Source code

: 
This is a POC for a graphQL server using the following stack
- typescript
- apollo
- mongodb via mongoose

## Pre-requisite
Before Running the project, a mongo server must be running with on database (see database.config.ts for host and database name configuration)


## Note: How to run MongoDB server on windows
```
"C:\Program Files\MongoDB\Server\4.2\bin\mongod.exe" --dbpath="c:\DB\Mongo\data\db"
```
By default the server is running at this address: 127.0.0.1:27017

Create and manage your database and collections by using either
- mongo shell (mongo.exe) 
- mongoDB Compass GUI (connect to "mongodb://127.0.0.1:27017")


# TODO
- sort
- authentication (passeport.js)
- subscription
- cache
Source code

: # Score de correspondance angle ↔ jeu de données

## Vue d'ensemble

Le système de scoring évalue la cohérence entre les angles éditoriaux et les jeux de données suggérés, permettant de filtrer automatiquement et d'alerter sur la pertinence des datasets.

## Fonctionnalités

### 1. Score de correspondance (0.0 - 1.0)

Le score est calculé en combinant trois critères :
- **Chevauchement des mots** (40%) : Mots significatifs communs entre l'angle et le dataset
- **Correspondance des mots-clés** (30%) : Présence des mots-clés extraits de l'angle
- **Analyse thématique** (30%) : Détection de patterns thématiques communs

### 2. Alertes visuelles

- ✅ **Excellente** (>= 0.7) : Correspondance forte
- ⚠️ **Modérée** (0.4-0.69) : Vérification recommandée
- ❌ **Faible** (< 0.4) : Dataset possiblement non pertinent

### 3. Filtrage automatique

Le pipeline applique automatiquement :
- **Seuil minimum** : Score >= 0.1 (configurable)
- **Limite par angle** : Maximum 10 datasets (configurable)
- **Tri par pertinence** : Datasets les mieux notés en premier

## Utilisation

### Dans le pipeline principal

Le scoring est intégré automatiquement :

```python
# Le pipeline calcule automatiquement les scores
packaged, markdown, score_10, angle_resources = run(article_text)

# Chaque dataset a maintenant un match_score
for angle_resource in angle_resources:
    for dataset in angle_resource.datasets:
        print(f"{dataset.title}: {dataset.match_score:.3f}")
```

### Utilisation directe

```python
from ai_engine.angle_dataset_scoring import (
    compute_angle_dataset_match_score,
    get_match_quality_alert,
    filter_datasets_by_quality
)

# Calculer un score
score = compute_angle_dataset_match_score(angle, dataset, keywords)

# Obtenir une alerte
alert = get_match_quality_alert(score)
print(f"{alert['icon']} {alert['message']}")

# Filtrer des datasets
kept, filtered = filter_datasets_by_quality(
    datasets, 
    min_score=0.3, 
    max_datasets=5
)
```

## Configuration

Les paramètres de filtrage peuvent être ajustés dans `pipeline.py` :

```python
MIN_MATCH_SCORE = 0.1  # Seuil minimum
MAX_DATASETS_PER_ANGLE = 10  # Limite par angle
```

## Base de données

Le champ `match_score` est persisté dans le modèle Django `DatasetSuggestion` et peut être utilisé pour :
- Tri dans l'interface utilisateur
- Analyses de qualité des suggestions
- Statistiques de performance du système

Try it :: Output the material above exactly. Omit nothing.

Answer box ::
Source code

: 
This is a POC for a graphQL server using the following stack
- typescript
- apollo
- mongodb via mongoose

## Pre-requisite
Before Running the project, a mongo server must be running with on database (see database.config.ts for host and database name configuration)


## Note: How to run MongoDB server on windows
```
"C:\Program Files\MongoDB\Server\4.2\bin\mongod.exe" --dbpath="c:\DB\Mongo\data\db"
```
By default the server is running at this address: 127.0.0.1:27017

Create and manage your database and collections by using either
- mongo shell (mongo.exe) 
- mongoDB Compass GUI (connect to "mongodb://127.0.0.1:27017")


# TODO
- sort
- authentication (passeport.js)
- subscription
- cache
Source code

: # Score de correspondance angle ↔ jeu de données

## Vue d'ensemble

Le système de scoring évalue la cohérence entre les angles éditoriaux et les jeux de données suggérés, permettant de filtrer automatiquement et d'alerter sur la pertinence des datasets.

## Fonctionnalités

### 1. Score de correspondance (0.0 - 1.0)

Le score est calculé en combinant trois critères :
- **Chevauchement des mots** (40%) : Mots significatifs communs entre l'angle et le dataset
- **Correspondance des mots-clés** (30%) : Présence des mots-clés extraits de l'angle
- **Analyse thématique** (30%) : Détection de patterns thématiques communs

### 2. Alertes visuelles

- ✅ **Excellente** (>= 0.7) : Correspondance forte
- ⚠️ **Modérée** (0.4-0.69) : Vérification recommandée
- ❌ **Faible** (< 0.4) : Dataset possiblement non pertinent

### 3. Filtrage automatique

Le pipeline applique automatiquement :
- **Seuil minimum** : Score >= 0.1 (configurable)
- **Limite par angle** : Maximum 10 datasets (configurable)
- **Tri par pertinence** : Datasets les mieux notés en premier

## Utilisation

### Dans le pipeline principal

Le scoring est intégré automatiquement :

```python
# Le pipeline calcule automatiquement les scores
packaged, markdown, score_10, angle_resources = run(article_text)

# Chaque dataset a maintenant un match_score
for angle_resource in angle_resources:
    for dataset in angle_resource.datasets:
        print(f"{dataset.title}: {dataset.match_score:.3f}")
```

### Utilisation directe

```python
from ai_engine.angle_dataset_scoring import (
    compute_angle_dataset_match_score,
    get_match_quality_alert,
    filter_datasets_by_quality
)

# Calculer un score
score = compute_angle_dataset_match_score(angle, dataset, keywords)

# Obtenir une alerte
alert = get_match_quality_alert(score)
print(f"{alert['icon']} {alert['message']}")

# Filtrer des datasets
kept, filtered = filter_datasets_by_quality(
    datasets, 
    min_score=0.3, 
    max_datasets=5
)
```

## Configuration

Les paramètres de filtrage peuvent être ajustés dans `pipeline.py` :

```python
MIN_MATCH_SCORE = 0.1  # Seuil minimum
MAX_DATASETS_PER_ANGLE = 10  # Limite par angle
```

## Base de données

Le champ `match_score` est persisté dans le modèle Django `DatasetSuggestion` et peut être utilisé pour :
- Tri dans l'interface utilisateur
- Analyses de qualité des suggestions
- Statistiques de performance du système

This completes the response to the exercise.